As the security researchers who discovered this issue
explicitly state:
Ineffective fixes in PHP
Userland PHP fixes don’t work. Don’t bother:
Using unset($_SERVER['HTTP_PROXY']) does not affect the value returned from getenv(), so is not an effective mitigation
Using putenv('HTTP_PROXY=') does not work either (to be precise: it only works if that value is coming from an actual environment variable rather than a header – so, it cannot be used for mitigation)
Therefore you
CANNOT have a PHP defense. What you CAN do, and as it is explicitly stated by them, is add a line in your .htaccess file:
RequestHeader unset Proxy early
You can add this header in the custom directives to put at the bottom of the file section in .htaccess Maker (if you're using .htaccess Maker). We cannot add this to the .htaccess Maker because this line only works if you are using mod_headers. If you are not using mod_headers we would have the choice of either letting your site break or deactivate this line, giving you a false sense of security. Neither is acceptable.
The same applies for NginX and the NginX Conf Maker. Please consult https://httpoxy.org for more infomration.
In any case, since this is a server-level issue the the fix should come from your host by adding a rule in their firewall / mod_security2 setup.
For what is worth Joomla! itself
IS NOT vulnerable to this attack. The same goes for most –if not all– of its extensions. There are only very few extensions which use the affected libraries. To put things in perspective, even when Akeeba Backup was using Amazon's SDK which does indeed use Guzzle it was an old version of Guzzle (version 3) which is not vulnerable to this attack. Last time I checked Amazon had not updated their SDK to use a newer version of Guzzle so even if an extension uses the official Amazon SDK they should be safe. I'd dare say that the existence of a Joomla! extension which is vulnerable to this attack is quite slim.

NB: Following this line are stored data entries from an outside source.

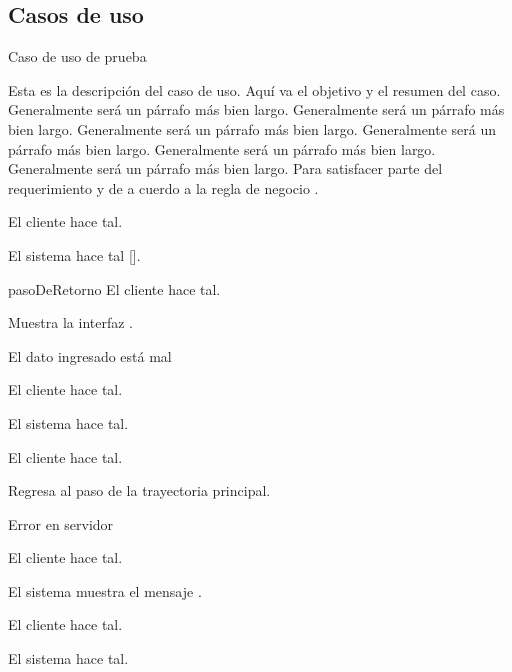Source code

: %
%
%

\subsection{Casos de uso}

{Caso de uso de prueba}     %
{
  Esta es la descripción del caso de uso. Aquí va el objetivo y el resumen del
  caso. Generalmente será un párrafo más bien largo. Generalmente será un
  párrafo más bien largo. Generalmente será un párrafo más bien largo.
  Generalmente será un párrafo más bien largo. Generalmente será un párrafo más
  bien largo. Generalmente será un párrafo más bien largo. Para satisfacer parte
  del requerimiento  y de a cuerdo a la regla de
  negocio .

  \begin{trayectoriaPrincipal}
    \item El cliente hace tal.
    \item El sistema hace tal [].
    \item[pasoDeRetorno] El cliente hace tal.
    \item Muestra la interfaz .
  \end{trayectoriaPrincipal}

  \begin{trayectoriaAlternativa}[ta:errorEnTal]  %
    {El dato ingresado está mal}                 %
    \item El cliente hace tal.
    \item El sistema hace tal.
    \item El cliente hace tal.
    \item Regresa al paso  de la trayectoria
      principal.
  \end{trayectoriaAlternativa}

  \begin{trayectoriaAlternativa}[ta:errorEnTalDOS]
    {Error en servidor}
    \item El cliente hace tal.
    \item El sistema muestra el mensaje .
    \item El cliente hace tal.
    \item El sistema hace tal.
  \end{trayectoriaAlternativa}
}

In fact, this entire attack is a very esoteric thing, with very small surface area, blown
WAAAAAAAAAAAAAAAAAAAAAAAY out of proportion by security researchers with a very good media team (paid for by the oncoming lucrative contracts by companies who got spooked by the media site). Same deal with all previous "OMG! The sky is falling!" named vulnerabilities such as Heartbleed and so on and so forth. Yeah, sure, it's a major issue if you manage to exploit it but a. it doesn't affect that many servers as the press site wants you to think b. it wasn't that easy to exploit anyway, so no, the sky is NOT falling and c. unless your host lives under a rock they've already mitigated it at the server level, where the mitigation actually belongs in.